Where in the data does the word "moocfi" appear? Find those lines and copy them.

» **Collected data**
-- Opening Marker --

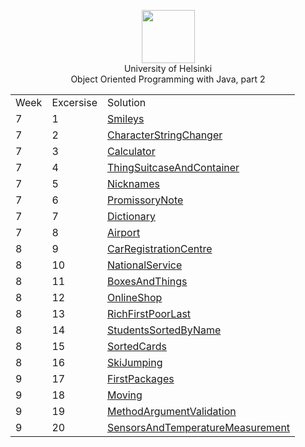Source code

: <p align="center">
    <a href="http://moocfi.github.io/courses/2013/programming-part-2/">
        <img height=85 src="http://moocfi.github.io/img/logo.png">
    </a>
    <br>       University of Helsinki
    <br>Object Oriented Programming with Java, part 2</p>
</p>

 |             |                      |                         |
 |-------------|----------------------|-------------------------|
 |   Week      |      Excersise       |       Solution          |
 |        7    |         1            |  [Smileys](https://github.com/RomuCampu/MOOC.fi_Part-2/tree/master/week7-week7_01.Smileys)                  |
 | 7 | 2 | [CharacterStringChanger](https://github.com/RomuCampu/MOOC.fi_Part-2/tree/master/week7-week7_02.CharacterStringChanger) |
 | 7 | 3 | [Calculator](https://github.com/RomuCampu/MOOC.fi_Part-2/tree/master/week7-week7_03.Calculator) |
 | 7 | 4 | [ThingSuitcaseAndContainer](https://github.com/RomuCampu/MOOC.fi_Part-2/tree/master/week7-week7_04.ThingSuitcaseAndContainer) |
| 7 | 5 | [Nicknames](https://github.com/RomuCampu/MOOC.fi_Part-2/tree/master/week7-week7_05.Nicknames) |
| 7 | 6 | [PromissoryNote](https://github.com/RomuCampu/MOOC.fi_Part-2/tree/master/week7-week7_06.PromissoryNote) |
| 7 | 7 | [Dictionary](https://github.com/RomuCampu/MOOC.fi_Part-2/tree/master/week7-week7_07.Dictionary) |
| 7 | 8 | [Airport](https://github.com/RomuCampu/MOOC.fi_Part-2/tree/master/week7-week7_08.Airport) |
| 8 | 9 | [CarRegistrationCentre](https://github.com/RomuCampu/MOOC.fi_Part-2/tree/master/week8-week8_09.CarRegistrationCentre) |
| 8 | 10 | [NationalService](https://github.com/RomuCampu/MOOC.fi_Part-2/tree/master/week8-week8_10.NationalService) |
| 8 | 11 | [BoxesAndThings](https://github.com/RomuCampu/MOOC.fi_Part-2/tree/master/week8-week8_11.BoxesAndThings) |
| 8 | 12 | [OnlineShop](https://github.com/RomuCampu/MOOC.fi_Part-2/tree/master/week8-week8_12.OnlineShop) |
| 8 | 13 | [RichFirstPoorLast](https://github.com/RomuCampu/MOOC.fi_Part-2/tree/master/week8-week8_13.RichFirstPoorLast) |
| 8 | 14 | [StudentsSortedByName](https://github.com/RomuCampu/MOOC.fi_Part-2/tree/master/week8-week8_14.StudentsSortedByName) |
| 8 | 15 | [SortedCards](https://github.com/RomuCampu/MOOC.fi_Part-2/tree/master/week8-week8_15.SortedCards) |
| 8 | 16 | [SkiJumping](https://github.com/RomuCampu/MOOC.fi_Part-2/tree/master/week8-week8_16.SkiJumping) |
| 9 | 17 | [FirstPackages](https://github.com/RomuCampu/MOOC.fi_Part-2/tree/master/week9-week9_17.FirstPackages) |
| 9 | 18 | [Moving](https://github.com/RomuCampu/MOOC.fi_Part-2/tree/master/week9-week9_18.Moving) |
| 9 | 19 | [MethodArgumentValidation](https://github.com/RomuCampu/MOOC.fi_Part-2/tree/master/week9-week9_19.MethodArgumentValidation) |
| 9 | 20 | [SensorsAndTemperatureMeasurement](https://github.com/RomuCampu/MOOC.fi_Part-2/tree/master/week9-week9_20.SensorsAndTemperatureMeasurement) |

-- Closing Marker --

» **OUTPUT OF THE EXERCISE**
    <a href="http://moocfi.github.io/courses/2013/programming-part-2/">
        <img height=85 src="http://moocfi.github.io/img/logo.png">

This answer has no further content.